• さまざまな解釈を検討し、一つの作品をじっくり読み解きます。

  •  授業では、さまざまな文学作品に対し、時間をかけて読み込み、とことん追究していきます。ゼミナールで取り組んでいるのは『伊勢物語』。まずはみんなで繰り返し音読し、ストーリーの内容や登場人物について、各自の解釈を発表。それについて議論していきます。高校時代に教わって知識として知っている作品でも、何度も音読することで新たな発見があります。自分が知っていたものとはまったく違う解釈で「伊勢物語」が展開していくのは、驚きでもありました。解釈は一つではない。それに気づくことができたのも、高校とは違う、じっくり一つの作品と向き合う学びのスタイルだからこそだと思います。

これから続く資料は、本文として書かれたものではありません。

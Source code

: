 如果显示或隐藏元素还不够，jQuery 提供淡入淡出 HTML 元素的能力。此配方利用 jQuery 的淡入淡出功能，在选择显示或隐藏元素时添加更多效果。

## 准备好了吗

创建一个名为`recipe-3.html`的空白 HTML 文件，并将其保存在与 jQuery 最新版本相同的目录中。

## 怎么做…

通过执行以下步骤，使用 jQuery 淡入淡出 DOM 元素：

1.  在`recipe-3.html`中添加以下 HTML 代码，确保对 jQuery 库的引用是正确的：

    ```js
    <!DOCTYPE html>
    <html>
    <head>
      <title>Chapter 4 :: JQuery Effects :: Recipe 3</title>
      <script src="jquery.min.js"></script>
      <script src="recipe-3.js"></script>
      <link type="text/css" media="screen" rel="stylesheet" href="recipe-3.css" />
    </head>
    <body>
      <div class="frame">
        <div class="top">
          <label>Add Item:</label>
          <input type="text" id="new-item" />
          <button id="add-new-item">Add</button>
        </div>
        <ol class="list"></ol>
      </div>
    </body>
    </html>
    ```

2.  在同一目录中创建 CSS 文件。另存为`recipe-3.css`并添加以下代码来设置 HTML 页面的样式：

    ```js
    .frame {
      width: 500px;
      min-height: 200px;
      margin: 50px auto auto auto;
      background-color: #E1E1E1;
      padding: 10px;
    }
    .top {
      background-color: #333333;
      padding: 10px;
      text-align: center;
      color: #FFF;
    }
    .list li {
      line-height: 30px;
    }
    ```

     もともと漢文が好きだったので、和と漢との比較にも興味があります。たとえば、菅原道真をはじめとした日本の漢詩人についても研究したいです。卒業論文で取り上げることも検討中です。

  • 国語教師という夢に向かって、幅広い知識を吸収しています。

  •  もともと国文学科を選んだのは、国語の教師になるという夢があったから。現在は、来年の教員採用試験に向けてがんばっているところです。試験対策の勉強はもちろん、教員になったときに役立つように、古典だけでなく近代文学や日本語学など、幅広い授業を取るようにしています。

     文化史学科や芸術学科など、他学科の授業もいろいろと受講しています。きっかけは単純で、興味から。実際に授業を聞いてみると、当然ながらどの学問も深くておもしろい。その上、日本史や日本美術の知識も文学を理解するのに役立ちますし、ヨーロッパの言語学を学ぶことで日本語学と比較することもできます。学科の枠を越えてさまざまな分野に触れることができ、それを国文の学びにも活かせるのが、成城大学ならではのメリットだと感じています。

  •  成城大学には小規模ならではの魅力があります。先生と学生との垣根が低く、気軽に相談できる。週に一度は研究室に通い、わからないことを聞きに行っています。国文学科の魅力は、カリキュラムに偏りがないところ。バランスよく、いろいろなことが学べる環境です。受験勉強は大変だと思いますが、必ず将来活きてきます。高校生の今、勉強の習慣をつけて、大学での学びに役立ててください。